◆ Task prompt:
Print the data exactly as written, line for line, and leave its pictures behind.

◆ Supplied information:

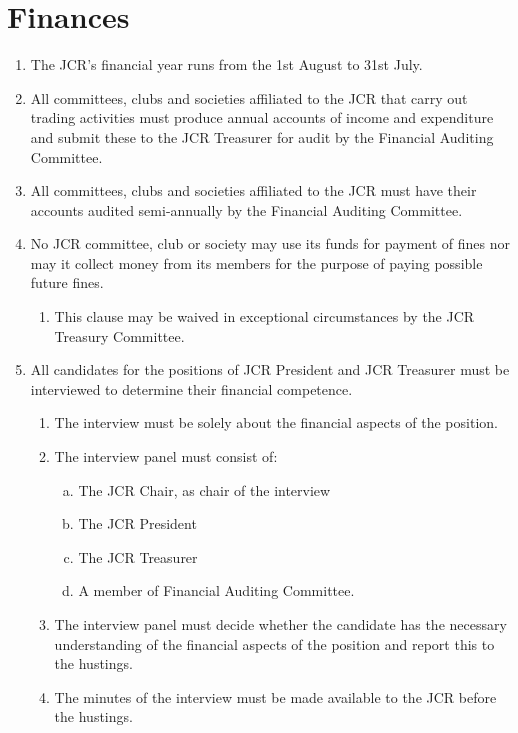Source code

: \documentclass[12pt]{article}  %
\begin{document}
\section{Finances}
\begin{enumerate}
	\item The JCR’s financial year runs from the 1st August to 31st July.
	\item All committees, clubs and societies affiliated to the JCR that carry out trading activities must produce annual accounts of income and expenditure and submit these to the JCR Treasurer for audit by the Financial Auditing Committee.
	\item All committees, clubs and societies affiliated to the JCR must have their accounts audited semi-annually by the Financial Auditing Committee.
	\item No JCR committee, club or society may use its funds for payment of fines nor may it collect money from its members for the purpose of paying possible future fines.
	\begin{enumerate}
		\item This clause may be waived in exceptional circumstances by the JCR Treasury Committee.
	\end{enumerate}
	\item All candidates for the positions of JCR President and JCR Treasurer must be interviewed to determine their financial competence.
	\begin{enumerate}
		\item The interview must be solely about the financial aspects of the position.
		\item The interview panel must consist of:
		\begin{enumerate}[(a)]
			\item The JCR Chair, as chair of the interview
			\item The JCR President
			\item The JCR Treasurer
			\item A member of Financial Auditing Committee.
		\end{enumerate}
		\item The interview panel must decide whether the candidate has the necessary understanding of the financial aspects of the position and report this to the hustings.
		\item The minutes of the interview must be made available to the JCR before the hustings.
	\end{enumerate}

\end{enumerate}
\end{document}
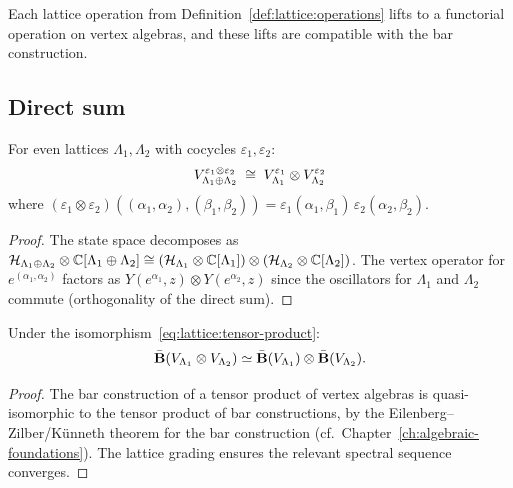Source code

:Each lattice operation from
Definition~\ref{def:lattice:operations} lifts to a functorial operation
on vertex algebras, and these lifts are compatible with the bar
construction.

\subsection{Direct sum}

\begin{theorem}
\label{thm:lattice:direct-sum}
For even lattices $\Lambda_1, \Lambda_2$ with cocycles
$\varepsilon_1, \varepsilon_2$:
\begin{equation}\label{eq:lattice:tensor-product}
\Vlat_{\Lambda_1 \oplus \Lambda_2}^{\varepsilon_1 \otimes \varepsilon_2}
\;\cong\;
\Vlat_{\Lambda_1}^{\varepsilon_1}
\otimes \Vlat_{\Lambda_2}^{\varepsilon_2}
\end{equation}
where $(\varepsilon_1 \otimes \varepsilon_2)
((\alpha_1,\alpha_2),(\beta_1,\beta_2)) =
\varepsilon_1(\alpha_1,\beta_1)\,\varepsilon_2(\alpha_2,\beta_2)$.
\end{theorem}

\begin{proof}
The state space decomposes as
$\cH_{\Lambda_1 \oplus \Lambda_2} \otimes \C[\Lambda_1 \oplus \Lambda_2]
\cong (\cH_{\Lambda_1} \otimes \C[\Lambda_1]) \otimes
(\cH_{\Lambda_2} \otimes \C[\Lambda_2])$.
The vertex operator for $e^{(\alpha_1,\alpha_2)}$ factors as
$Y(e^{\alpha_1}, z) \otimes Y(e^{\alpha_2}, z)$
since the oscillators for $\Lambda_1$ and $\Lambda_2$ commute
(orthogonality of the direct sum).
\end{proof}

\begin{corollary}\label{cor:lattice:kunneth}
Under the isomorphism~\eqref{eq:lattice:tensor-product}:
\[
\barBgeom(\Vlat_{\Lambda_1} \otimes \Vlat_{\Lambda_2})
\simeq
\barBgeom(\Vlat_{\Lambda_1})
\otimes \barBgeom(\Vlat_{\Lambda_2}).
\]
\end{corollary}

\begin{proof}
The bar construction of a tensor product of vertex algebras is
quasi-isomorphic to the tensor product of bar constructions, by
the Eilenberg--Zilber/K\"unneth theorem for the bar construction
(cf.\ Chapter~\ref{ch:algebraic-foundations}). The lattice grading
ensures the relevant spectral sequence converges.
\end{proof}

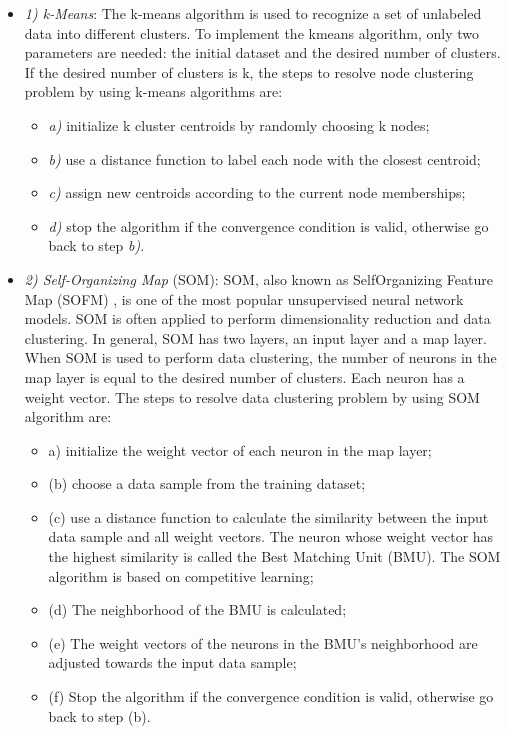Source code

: \begin{itemize}
\begin{itemize}
\item[]\textit{1)	k-Means}: The k-means algorithm is used to recognize a set of unlabeled data into different clusters. To implement the kmeans algorithm, only two parameters are needed: the initial dataset and the desired number of clusters. If the desired number of clusters is k, the steps to resolve node clustering problem by using k-means algorithms are:
\begin{itemize}
\item[]\textit{a)} initialize k cluster centroids by randomly choosing k nodes;
\item[]\textit{b)} use a distance function to label each node with the closest centroid;
\item[]\textit{c)} assign new centroids according to the current node memberships;
\item[]\textit{d)} stop the algorithm if the convergence condition is valid, otherwise go back to step \textit{b)}.
\end{itemize}
\item[]\textit{2)	Self-Organizing Map} (SOM): SOM, also known as SelfOrganizing Feature Map (SOFM) \cite{Kohonen2012}, is one of the most popular unsupervised neural network models. SOM is often applied to perform dimensionality reduction and data clustering. In general, SOM has two layers, an input layer and a map layer. When SOM is used to perform data clustering, the number of neurons in the map layer is equal to the desired number of clusters. Each neuron has a weight vector. The steps to resolve data clustering problem by using SOM algorithm are:
\begin{itemize}
\item[]a) initialize the weight vector of each neuron in the map layer;
\item[](b) choose a data sample from the training dataset;
\item[](c) use a distance function to calculate the similarity between the input data sample and all weight vectors. The neuron whose weight vector has the highest similarity is called the Best Matching Unit (BMU). The SOM algorithm is based on competitive learning;
\item[](d) The neighborhood of the BMU is calculated;
\item[](e) The weight vectors of the neurons in the BMU’s neighborhood are adjusted towards the input data sample;
\item[](f) Stop the algorithm if the convergence condition is valid, otherwise go back to step (b).

\end{itemize}
\end{itemize}
\end{itemize}

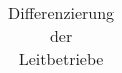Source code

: \begin{table}
  \centering
  \caption{Differenzierung der Leitbetriebe}
  \label{table:Differenzierung}
  \begin{tabular}{|l|l|}
    \hline
			


  \end{tabular}
\end{table}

◆ Exercise result:
Source code

: \documentclass[12pt]{article}  %
\begin{document}
\section{Finances}
\begin{enumerate}
	\item The JCR’s financial year runs from the 1st August to 31st July.
	\item All committees, clubs and societies affiliated to the JCR that carry out trading activities must produce annual accounts of income and expenditure and submit these to the JCR Treasurer for audit by the Financial Auditing Committee.
	\item All committees, clubs and societies affiliated to the JCR must have their accounts audited semi-annually by the Financial Auditing Committee.
	\item No JCR committee, club or society may use its funds for payment of fines nor may it collect money from its members for the purpose of paying possible future fines.
	\begin{enumerate}
		\item This clause may be waived in exceptional circumstances by the JCR Treasury Committee.
	\end{enumerate}
	\item All candidates for the positions of JCR President and JCR Treasurer must be interviewed to determine their financial competence.
	\begin{enumerate}
		\item The interview must be solely about the financial aspects of the position.
		\item The interview panel must consist of:
		\begin{enumerate}[(a)]
			\item The JCR Chair, as chair of the interview
			\item The JCR President
			\item The JCR Treasurer
			\item A member of Financial Auditing Committee.
		\end{enumerate}
		\item The interview panel must decide whether the candidate has the necessary understanding of the financial aspects of the position and report this to the hustings.
		\item The minutes of the interview must be made available to the JCR before the hustings.
	\end{enumerate}

\end{enumerate}
\end{document}
Source code

:Each lattice operation from
Definition~\ref{def:lattice:operations} lifts to a functorial operation
on vertex algebras, and these lifts are compatible with the bar
construction.

\subsection{Direct sum}

\begin{theorem}
\label{thm:lattice:direct-sum}
For even lattices $\Lambda_1, \Lambda_2$ with cocycles
$\varepsilon_1, \varepsilon_2$:
\begin{equation}\label{eq:lattice:tensor-product}
\Vlat_{\Lambda_1 \oplus \Lambda_2}^{\varepsilon_1 \otimes \varepsilon_2}
\;\cong\;
\Vlat_{\Lambda_1}^{\varepsilon_1}
\otimes \Vlat_{\Lambda_2}^{\varepsilon_2}
\end{equation}
where $(\varepsilon_1 \otimes \varepsilon_2)
((\alpha_1,\alpha_2),(\beta_1,\beta_2)) =
\varepsilon_1(\alpha_1,\beta_1)\,\varepsilon_2(\alpha_2,\beta_2)$.
\end{theorem}

\begin{proof}
The state space decomposes as
$\cH_{\Lambda_1 \oplus \Lambda_2} \otimes \C[\Lambda_1 \oplus \Lambda_2]
\cong (\cH_{\Lambda_1} \otimes \C[\Lambda_1]) \otimes
(\cH_{\Lambda_2} \otimes \C[\Lambda_2])$.
The vertex operator for $e^{(\alpha_1,\alpha_2)}$ factors as
$Y(e^{\alpha_1}, z) \otimes Y(e^{\alpha_2}, z)$
since the oscillators for $\Lambda_1$ and $\Lambda_2$ commute
(orthogonality of the direct sum).
\end{proof}

\begin{corollary}\label{cor:lattice:kunneth}
Under the isomorphism~\eqref{eq:lattice:tensor-product}:
\[
\barBgeom(\Vlat_{\Lambda_1} \otimes \Vlat_{\Lambda_2})
\simeq
\barBgeom(\Vlat_{\Lambda_1})
\otimes \barBgeom(\Vlat_{\Lambda_2}).
\]
\end{corollary}

\begin{proof}
The bar construction of a tensor product of vertex algebras is
quasi-isomorphic to the tensor product of bar constructions, by
the Eilenberg--Zilber/K\"unneth theorem for the bar construction
(cf.\ Chapter~\ref{ch:algebraic-foundations}). The lattice grading
ensures the relevant spectral sequence converges.
\end{proof}

Source code

: \begin{itemize}
\begin{itemize}
\item[]\textit{1)	k-Means}: The k-means algorithm is used to recognize a set of unlabeled data into different clusters. To implement the kmeans algorithm, only two parameters are needed: the initial dataset and the desired number of clusters. If the desired number of clusters is k, the steps to resolve node clustering problem by using k-means algorithms are:
\begin{itemize}
\item[]\textit{a)} initialize k cluster centroids by randomly choosing k nodes;
\item[]\textit{b)} use a distance function to label each node with the closest centroid;
\item[]\textit{c)} assign new centroids according to the current node memberships;
\item[]\textit{d)} stop the algorithm if the convergence condition is valid, otherwise go back to step \textit{b)}.
\end{itemize}
\item[]\textit{2)	Self-Organizing Map} (SOM): SOM, also known as SelfOrganizing Feature Map (SOFM) \cite{Kohonen2012}, is one of the most popular unsupervised neural network models. SOM is often applied to perform dimensionality reduction and data clustering. In general, SOM has two layers, an input layer and a map layer. When SOM is used to perform data clustering, the number of neurons in the map layer is equal to the desired number of clusters. Each neuron has a weight vector. The steps to resolve data clustering problem by using SOM algorithm are:
\begin{itemize}
\item[]a) initialize the weight vector of each neuron in the map layer;
\item[](b) choose a data sample from the training dataset;
\item[](c) use a distance function to calculate the similarity between the input data sample and all weight vectors. The neuron whose weight vector has the highest similarity is called the Best Matching Unit (BMU). The SOM algorithm is based on competitive learning;
\item[](d) The neighborhood of the BMU is calculated;
\item[](e) The weight vectors of the neurons in the BMU’s neighborhood are adjusted towards the input data sample;
\item[](f) Stop the algorithm if the convergence condition is valid, otherwise go back to step (b).

\end{itemize}
\end{itemize}
\end{itemize}

Source code

: \begin{table}
  \centering
  \caption{Differenzierung der Leitbetriebe}
  \label{table:Differenzierung}
  \begin{tabular}{|l|l|}
    \hline
			


  \end{tabular}
\end{table}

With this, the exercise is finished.